Une récente réforme adoptée par le gouvernement allemand, visant à modifier les procédures de restitution des oeuvres d’art spoliées durant la période nazie, ne fait pas l’unanimité. Si pour la ministre de la Culture, Claudia Roth, cette réforme permettra à l’Allemagne de « mieux assumer ses responsabilités historiques », certains avocats et descendants de victimes y voient plutôt une limitation des droits de restitution.
Un lourd héritage historique
Entre 1933 et 1945, sous le régime nazi, des centaines de milliers de biens culturels ont été dérobés à leurs propriétaires légitimes, principalement issus de la communauté juive. En 1998, 44 pays dont l’Allemagne s’étaient engagés à retrouver et si possible restituer ces œuvres. Pourtant, près de 80 ans après la chute du IIIème Reich, tous les biens volés n’ont pas encore retrouvé leurs ayants droit.
Un système actuel jugé insuffisant
Le mécanisme en vigueur jusqu’à présent pour les demandes de restitution nécessitait l’accord à la fois du demandeur et du détenteur actuel de l’œuvre, un consentement mutuel à l’arbitrage souvent refusé en pratique par les propriétaires. La commission consultative chargée de statuer sur ces cas rendait par ailleurs des décisions non contraignantes.

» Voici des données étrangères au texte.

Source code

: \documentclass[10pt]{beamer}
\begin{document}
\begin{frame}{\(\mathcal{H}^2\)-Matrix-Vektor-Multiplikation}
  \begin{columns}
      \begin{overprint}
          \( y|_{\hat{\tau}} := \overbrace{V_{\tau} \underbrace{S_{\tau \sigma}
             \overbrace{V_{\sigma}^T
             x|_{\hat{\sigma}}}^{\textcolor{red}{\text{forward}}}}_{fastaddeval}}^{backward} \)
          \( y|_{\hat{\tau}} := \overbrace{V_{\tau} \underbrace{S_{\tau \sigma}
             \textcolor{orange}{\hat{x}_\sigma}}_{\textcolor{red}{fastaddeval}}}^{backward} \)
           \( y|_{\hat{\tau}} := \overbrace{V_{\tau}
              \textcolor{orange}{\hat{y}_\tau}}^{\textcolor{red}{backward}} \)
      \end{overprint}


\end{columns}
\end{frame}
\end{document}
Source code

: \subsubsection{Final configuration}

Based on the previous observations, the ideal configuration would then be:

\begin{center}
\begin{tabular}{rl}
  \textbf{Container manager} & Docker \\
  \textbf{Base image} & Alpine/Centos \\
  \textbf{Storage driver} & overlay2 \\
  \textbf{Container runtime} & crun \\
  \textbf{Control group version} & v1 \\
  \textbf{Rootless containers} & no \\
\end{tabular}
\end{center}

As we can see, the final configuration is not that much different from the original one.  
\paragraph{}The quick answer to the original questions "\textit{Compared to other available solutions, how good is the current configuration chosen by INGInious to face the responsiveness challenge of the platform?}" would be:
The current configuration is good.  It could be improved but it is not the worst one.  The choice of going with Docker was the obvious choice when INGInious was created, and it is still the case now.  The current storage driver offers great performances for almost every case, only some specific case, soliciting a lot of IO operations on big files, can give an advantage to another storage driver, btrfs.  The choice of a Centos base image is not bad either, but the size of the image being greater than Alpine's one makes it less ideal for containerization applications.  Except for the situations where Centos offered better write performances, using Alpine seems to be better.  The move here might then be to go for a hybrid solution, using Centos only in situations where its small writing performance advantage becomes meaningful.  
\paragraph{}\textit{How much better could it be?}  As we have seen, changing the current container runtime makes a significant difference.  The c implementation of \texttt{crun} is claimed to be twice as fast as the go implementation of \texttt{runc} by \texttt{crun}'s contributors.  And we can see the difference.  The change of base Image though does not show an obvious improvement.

Les principaux changements introduits
La réforme prévoit de remplacer cette commission par un véritable tribunal d’arbitrage. Les victimes ou leurs descendants pourront faire un « appel unilatéral » pour obtenir la restitution des biens, sans nécessiter l’accord des musées ou institutions qui les possèdent actuellement. Un changement de paradigme que salue la ministre de la Culture.
Des critiques virulentes
Tous ne partagent cependant pas cet enthousiasme. Dans une lettre ouverte au chancelier Olaf Scholz, un collectif d’avocats et de descendants de spoliés dénonce une réforme qui selon eux exclura « des groupes entiers de victimes » de leurs droits à restitution, au lieu de faciliter leur accès à la justice.
Au lieu d’améliorer l’accès à la justice, cette réforme va exclure des groupes entiers de victimes
Un collectif d’avocats et de descendants de victimes
Un premier pas pour certaines organisations juives
Le Conseil central des Juifs en Allemagne et la Jewish Claims Conference, qui ont participé aux discussions, considèrent malgré tout cette réforme comme « un premier pas », même s’ils militent pour aller plus loin, notamment via une loi de restitution obligatoire étendue aux institutions privées.
Une recherche des œuvres facilitée
Outre l’aspect législatif, la quête des œuvres spoliées a été grandement facilitée ces dernières années grâce à la déclassification de nombreux documents, la numérisation des archives et un accès plus aisé aux catalogues des musées, marchands d’art et maisons d’enchères.
L’essentiel à retenir
- L’Allemagne a adopté une réforme des procédures de restitution des oeuvres spoliées sous le nazisme
- La commission consultative actuelle sera remplacée par un tribunal arbitral
- Les demandeurs pourront faire appel sans l’accord des détenteurs actuels des oeuvres
- Des avocats et descendants de victimes critiquent une réforme qui exclurait des ayants droit
- Des organisations juives y voient un premier pas mais militent pour une loi plus contraignante
Si cette réforme marque incontestablement une nouvelle étape dans le difficile processus de restitution des oeuvres spoliées, le chemin reste encore long pour refermer définitivement ce douloureux chapitre de l’Histoire. Entre responsabilité morale et enjeux juridiques complexes, l’Allemagne doit encore trouver le juste équilibre pour honorer la mémoire des victimes et favoriser la réparation de ces crimes sur le long terme.